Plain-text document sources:
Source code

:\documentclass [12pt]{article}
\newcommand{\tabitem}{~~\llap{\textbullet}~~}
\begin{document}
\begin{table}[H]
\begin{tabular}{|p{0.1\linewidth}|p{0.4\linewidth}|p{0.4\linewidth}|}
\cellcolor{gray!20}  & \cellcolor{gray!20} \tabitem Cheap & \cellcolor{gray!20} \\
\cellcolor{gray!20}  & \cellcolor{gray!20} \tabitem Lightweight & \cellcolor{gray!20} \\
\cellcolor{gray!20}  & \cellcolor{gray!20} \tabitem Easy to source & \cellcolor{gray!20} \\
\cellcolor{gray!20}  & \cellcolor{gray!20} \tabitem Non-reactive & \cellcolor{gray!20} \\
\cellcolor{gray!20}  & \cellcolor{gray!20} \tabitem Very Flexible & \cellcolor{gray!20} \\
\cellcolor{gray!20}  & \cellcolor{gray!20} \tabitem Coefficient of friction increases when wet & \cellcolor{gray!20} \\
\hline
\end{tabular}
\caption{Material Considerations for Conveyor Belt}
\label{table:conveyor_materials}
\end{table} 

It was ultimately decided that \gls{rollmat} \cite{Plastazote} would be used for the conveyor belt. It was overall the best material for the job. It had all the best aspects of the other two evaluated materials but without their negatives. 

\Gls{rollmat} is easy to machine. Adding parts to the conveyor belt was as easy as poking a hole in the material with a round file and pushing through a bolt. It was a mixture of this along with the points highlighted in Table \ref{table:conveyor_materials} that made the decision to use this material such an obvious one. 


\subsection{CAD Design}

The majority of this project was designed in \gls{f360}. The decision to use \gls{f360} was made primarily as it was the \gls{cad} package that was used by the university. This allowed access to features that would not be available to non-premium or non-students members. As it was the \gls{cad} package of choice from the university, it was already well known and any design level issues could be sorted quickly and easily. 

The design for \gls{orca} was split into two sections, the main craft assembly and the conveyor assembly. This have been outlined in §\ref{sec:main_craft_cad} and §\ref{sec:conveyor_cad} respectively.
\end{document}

==

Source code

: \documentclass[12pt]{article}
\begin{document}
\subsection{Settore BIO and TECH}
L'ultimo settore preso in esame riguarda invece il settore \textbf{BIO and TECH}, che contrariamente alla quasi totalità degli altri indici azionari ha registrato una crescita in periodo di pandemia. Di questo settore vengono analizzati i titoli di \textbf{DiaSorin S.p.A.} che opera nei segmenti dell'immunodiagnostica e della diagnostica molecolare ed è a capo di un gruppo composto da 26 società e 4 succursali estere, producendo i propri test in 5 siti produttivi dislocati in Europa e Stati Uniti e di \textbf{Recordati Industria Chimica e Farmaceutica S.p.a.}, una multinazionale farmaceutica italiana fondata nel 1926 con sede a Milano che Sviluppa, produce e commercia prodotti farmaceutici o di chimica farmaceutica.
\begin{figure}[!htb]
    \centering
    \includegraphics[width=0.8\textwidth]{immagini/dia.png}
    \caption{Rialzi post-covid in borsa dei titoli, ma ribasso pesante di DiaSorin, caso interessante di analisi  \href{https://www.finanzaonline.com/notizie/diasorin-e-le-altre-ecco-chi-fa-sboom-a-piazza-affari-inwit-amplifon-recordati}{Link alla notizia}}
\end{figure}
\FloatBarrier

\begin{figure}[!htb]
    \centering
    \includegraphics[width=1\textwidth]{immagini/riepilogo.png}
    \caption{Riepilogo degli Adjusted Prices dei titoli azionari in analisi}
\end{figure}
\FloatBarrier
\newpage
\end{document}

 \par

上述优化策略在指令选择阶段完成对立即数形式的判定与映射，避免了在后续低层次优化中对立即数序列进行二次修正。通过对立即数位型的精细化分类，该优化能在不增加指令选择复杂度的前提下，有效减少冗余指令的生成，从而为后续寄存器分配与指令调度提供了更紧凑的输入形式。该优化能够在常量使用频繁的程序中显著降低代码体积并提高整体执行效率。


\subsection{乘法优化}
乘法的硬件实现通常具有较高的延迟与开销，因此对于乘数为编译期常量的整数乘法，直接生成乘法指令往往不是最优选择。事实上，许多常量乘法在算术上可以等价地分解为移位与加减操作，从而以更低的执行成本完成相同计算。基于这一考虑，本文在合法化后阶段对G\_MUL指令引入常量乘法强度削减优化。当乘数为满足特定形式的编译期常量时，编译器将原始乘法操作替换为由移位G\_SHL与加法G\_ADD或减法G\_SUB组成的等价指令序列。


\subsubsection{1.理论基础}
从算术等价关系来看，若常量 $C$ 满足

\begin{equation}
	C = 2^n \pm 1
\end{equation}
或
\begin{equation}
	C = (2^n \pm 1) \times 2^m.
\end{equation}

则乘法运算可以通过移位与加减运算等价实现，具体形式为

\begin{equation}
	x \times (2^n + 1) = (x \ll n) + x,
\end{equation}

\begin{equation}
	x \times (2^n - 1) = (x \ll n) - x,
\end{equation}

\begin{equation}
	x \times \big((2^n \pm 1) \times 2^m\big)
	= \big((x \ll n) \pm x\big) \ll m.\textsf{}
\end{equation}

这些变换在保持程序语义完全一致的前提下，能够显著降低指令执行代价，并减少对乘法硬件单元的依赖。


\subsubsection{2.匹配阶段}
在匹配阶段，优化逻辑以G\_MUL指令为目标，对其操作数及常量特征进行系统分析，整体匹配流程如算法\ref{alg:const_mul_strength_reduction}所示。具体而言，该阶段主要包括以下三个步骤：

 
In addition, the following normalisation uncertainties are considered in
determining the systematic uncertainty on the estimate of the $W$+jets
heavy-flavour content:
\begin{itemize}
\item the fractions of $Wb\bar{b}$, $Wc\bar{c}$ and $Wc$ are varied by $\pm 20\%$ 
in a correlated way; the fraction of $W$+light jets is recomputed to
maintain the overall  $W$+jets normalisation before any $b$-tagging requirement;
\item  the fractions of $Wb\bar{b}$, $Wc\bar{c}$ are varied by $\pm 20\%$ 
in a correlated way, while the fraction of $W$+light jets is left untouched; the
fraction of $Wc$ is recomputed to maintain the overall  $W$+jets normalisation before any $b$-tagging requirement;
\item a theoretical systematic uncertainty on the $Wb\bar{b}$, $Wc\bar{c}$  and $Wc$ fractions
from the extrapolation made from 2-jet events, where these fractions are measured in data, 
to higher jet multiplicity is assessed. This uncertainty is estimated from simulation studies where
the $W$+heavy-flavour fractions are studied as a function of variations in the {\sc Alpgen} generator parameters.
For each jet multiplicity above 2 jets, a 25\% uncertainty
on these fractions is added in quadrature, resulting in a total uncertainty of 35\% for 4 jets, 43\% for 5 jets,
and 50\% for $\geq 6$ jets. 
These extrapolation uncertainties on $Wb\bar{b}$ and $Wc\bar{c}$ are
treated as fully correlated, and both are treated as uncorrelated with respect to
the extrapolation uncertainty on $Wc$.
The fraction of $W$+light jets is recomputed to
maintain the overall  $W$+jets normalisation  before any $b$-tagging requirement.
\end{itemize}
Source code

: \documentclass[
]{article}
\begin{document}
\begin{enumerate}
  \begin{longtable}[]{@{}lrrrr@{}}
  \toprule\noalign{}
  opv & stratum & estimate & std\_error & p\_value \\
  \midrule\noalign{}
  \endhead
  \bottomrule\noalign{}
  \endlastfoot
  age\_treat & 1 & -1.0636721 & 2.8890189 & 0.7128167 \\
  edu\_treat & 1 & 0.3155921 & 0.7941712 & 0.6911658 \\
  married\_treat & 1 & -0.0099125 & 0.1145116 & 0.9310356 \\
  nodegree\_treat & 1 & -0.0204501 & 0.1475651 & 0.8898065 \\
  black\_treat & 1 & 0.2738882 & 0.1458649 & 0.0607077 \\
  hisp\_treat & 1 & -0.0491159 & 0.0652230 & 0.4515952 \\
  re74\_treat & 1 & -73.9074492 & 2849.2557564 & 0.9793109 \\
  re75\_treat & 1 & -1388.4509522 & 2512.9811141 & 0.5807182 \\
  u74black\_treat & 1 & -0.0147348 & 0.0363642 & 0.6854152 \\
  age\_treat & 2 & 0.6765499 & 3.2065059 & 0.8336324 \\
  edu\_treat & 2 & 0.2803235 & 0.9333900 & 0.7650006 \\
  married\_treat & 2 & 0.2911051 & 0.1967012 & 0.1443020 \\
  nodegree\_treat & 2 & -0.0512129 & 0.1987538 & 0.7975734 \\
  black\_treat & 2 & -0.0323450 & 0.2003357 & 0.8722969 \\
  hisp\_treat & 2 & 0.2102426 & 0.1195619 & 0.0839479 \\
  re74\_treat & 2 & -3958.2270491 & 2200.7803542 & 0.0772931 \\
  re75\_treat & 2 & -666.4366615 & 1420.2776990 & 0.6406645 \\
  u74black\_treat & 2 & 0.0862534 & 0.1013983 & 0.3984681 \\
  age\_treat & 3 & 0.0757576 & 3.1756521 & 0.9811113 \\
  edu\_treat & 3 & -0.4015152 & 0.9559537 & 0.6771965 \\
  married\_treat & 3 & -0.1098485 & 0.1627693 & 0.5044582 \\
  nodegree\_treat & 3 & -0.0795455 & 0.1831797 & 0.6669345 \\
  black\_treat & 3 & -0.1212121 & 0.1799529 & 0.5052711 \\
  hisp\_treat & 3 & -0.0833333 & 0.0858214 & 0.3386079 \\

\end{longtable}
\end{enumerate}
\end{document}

AIM OF THE EXERCISE:
Give the number of lines in the entries that hold the string "rollmat", and add nothing else.

WRITTEN REPLY:
2